Anwalt des Polizisten fordert Gutachten über Glaubwürdigkeit des Opfers

Das Schöffengericht am Amtsgericht Saarbrücken muss im Prozess gegen einen 31 Jahre alten Kommissar, der einen Rumänen misshandelt haben soll, entscheiden, ob ein Sachverständiger zur Glaubwürdigkeit des Opfers gehört wird.

Verteidiger Joachim Giring hat Zweifel an der Wahrhaftigkeit der Schilderung des polizeibekannten Rumänen angemeldet, der nach eigenen Angaben an schizophrenen Störungen leidet. Giring hat gestern per Beweisantrag die Einschaltung eines Gutachters gefordert. Oberstaatsanwältin Sabine Kräuter-Stockton betonte dagegen, der Zeuge habe seine Aussage wiederholt im Kern bestätigt.
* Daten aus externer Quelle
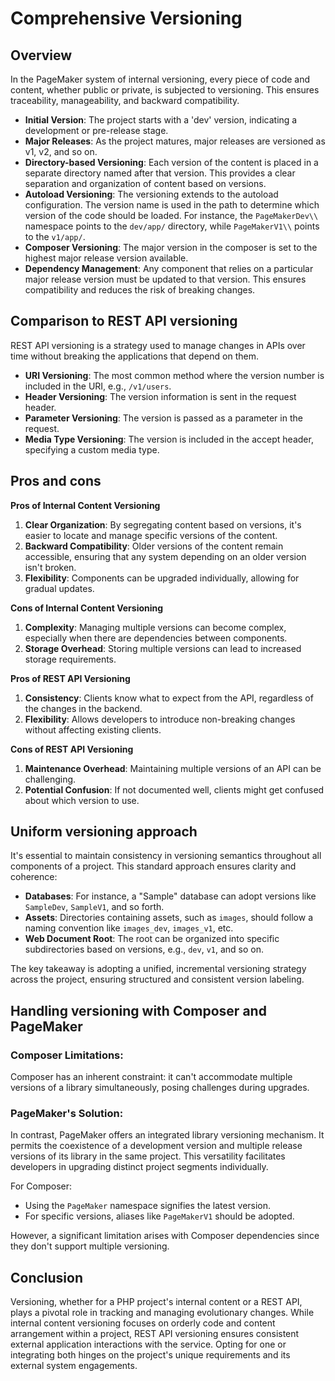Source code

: # Comprehensive Versioning

## Overview

In the PageMaker system of internal versioning, every piece of code and content,
whether public or private, is subjected to versioning. This ensures
traceability, manageability, and backward compatibility.

-   **Initial Version**: The project starts with a 'dev' version, indicating a
    development or pre-release stage.
-   **Major Releases**: As the project matures, major releases are versioned as
    v1, v2, and so on.
-   **Directory-based Versioning**: Each version of the content is placed in a
    separate directory named after that version. This provides a clear
    separation and organization of content based on versions.
-   **Autoload Versioning**: The versioning extends to the autoload
    configuration. The version name is used in the path to determine which
    version of the code should be loaded. For instance, the `PageMakerDev\\`
    namespace points to the `dev/app/` directory, while `PageMakerV1\\` points
    to the `v1/app/`.
-   **Composer Versioning**: The major version in the composer is set to the
    highest major release version available.
-   **Dependency Management**: Any component that relies on a particular major
    release version must be updated to that version. This ensures compatibility
    and reduces the risk of breaking changes.

## Comparison to REST API versioning

REST API versioning is a strategy used to manage changes in APIs over time
without breaking the applications that depend on them.

-   **URI Versioning**: The most common method where the version number is
    included in the URI, e.g., `/v1/users`.
-   **Header Versioning**: The version information is sent in the request
    header.
-   **Parameter Versioning**: The version is passed as a parameter in the
    request.
-   **Media Type Versioning**: The version is included in the accept header,
    specifying a custom media type.

## Pros and cons

**Pros of Internal Content Versioning**

1. **Clear Organization**: By segregating content based on versions, it's easier
   to locate and manage specific versions of the content.
2. **Backward Compatibility**: Older versions of the content remain accessible,
   ensuring that any system depending on an older version isn't broken.
3. **Flexibility**: Components can be upgraded individually, allowing for
   gradual updates.

**Cons of Internal Content Versioning**

1. **Complexity**: Managing multiple versions can become complex, especially
   when there are dependencies between components.
2. **Storage Overhead**: Storing multiple versions can lead to increased storage
   requirements.

**Pros of REST API Versioning**

1. **Consistency**: Clients know what to expect from the API, regardless of the
   changes in the backend.
2. **Flexibility**: Allows developers to introduce non-breaking changes without
   affecting existing clients.

**Cons of REST API Versioning**

1. **Maintenance Overhead**: Maintaining multiple versions of an API can be
   challenging.
2. **Potential Confusion**: If not documented well, clients might get confused
   about which version to use.

## Uniform versioning approach

It's essential to maintain consistency in versioning semantics throughout all
components of a project. This standard approach ensures clarity and coherence:

-   **Databases**: For instance, a "Sample" database can adopt versions like
    `SampleDev`, `SampleV1`, and so forth.
-   **Assets**: Directories containing assets, such as `images`, should follow a
    naming convention like `images_dev`, `images_v1`, etc.
-   **Web Document Root**: The root can be organized into specific
    subdirectories based on versions, e.g., `dev`, `v1`, and so on.

The key takeaway is adopting a unified, incremental versioning strategy across
the project, ensuring structured and consistent version labeling.

## Handling versioning with Composer and PageMaker

### Composer Limitations:

Composer has an inherent constraint: it can't accommodate multiple versions of a
library simultaneously, posing challenges during upgrades.

### PageMaker's Solution:

In contrast, PageMaker offers an integrated library versioning mechanism. It
permits the coexistence of a development version and multiple release versions
of its library in the same project. This versatility facilitates developers in
upgrading distinct project segments individually.

For Composer:

-   Using the `PageMaker` namespace signifies the latest version.
-   For specific versions, aliases like `PageMakerV1` should be adopted.

However, a significant limitation arises with Composer dependencies since they
don't support multiple versioning.

## Conclusion

Versioning, whether for a PHP project's internal content or a REST API, plays a
pivotal role in tracking and managing evolutionary changes. While internal
content versioning focuses on orderly code and content arrangement within a
project, REST API versioning ensures consistent external application
interactions with the service. Opting for one or integrating both hinges on the
project's unique requirements and its external system engagements.

<!-- DSG/ChatGPT 7/26/2023 -->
Zudem würden Schilderungen weiterer Zeugen und Tatsachen für die Glaubwürdigkeit des Mannes sprechen. Das Gericht könne in eigener Sachkunde die Glaubwürdigkeit beurteilen. Deshalb soll der Beweisantrag abgelehnt werden. Der Vorsitzende Richter Markus Kehl kündigte für nächste Woche eine Entscheidung an. Er verlas gestern mehrere Atteste und Arztbriefe zur Krankengeschichte des Rumänen, der mehrfach in psychiatrischen Kliniken in Saarbrücken , Paris und Rumänien behandelt wurde.
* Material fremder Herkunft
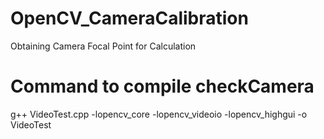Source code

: # OpenCV_CameraCalibration
Obtaining Camera Focal Point for Calculation

# Command to compile checkCamera
g++ VideoTest.cpp  -lopencv_core -lopencv_videoio -lopencv_highgui -o VideoTest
Auf einem Feld bei Brebach-Fechingen kam es an einem Sonntagmorgen im Februar 2014 zu dem angeblichen Übergriff des Kommissars auf den 28-jährigen Rumänen. Sein damaliger Streifenpartner hat den Beamten belastet. Dem Rumänen wurde Pfefferspray ins gesprüht. Er wurde mit einem Fußtritt zu Boden gestoßen. Zudem soll er mit durchgeladener Dienstpistole bedroht worden sein. Der Polizist räumt Teile des Geschehens sein, spricht aber von Notwehr.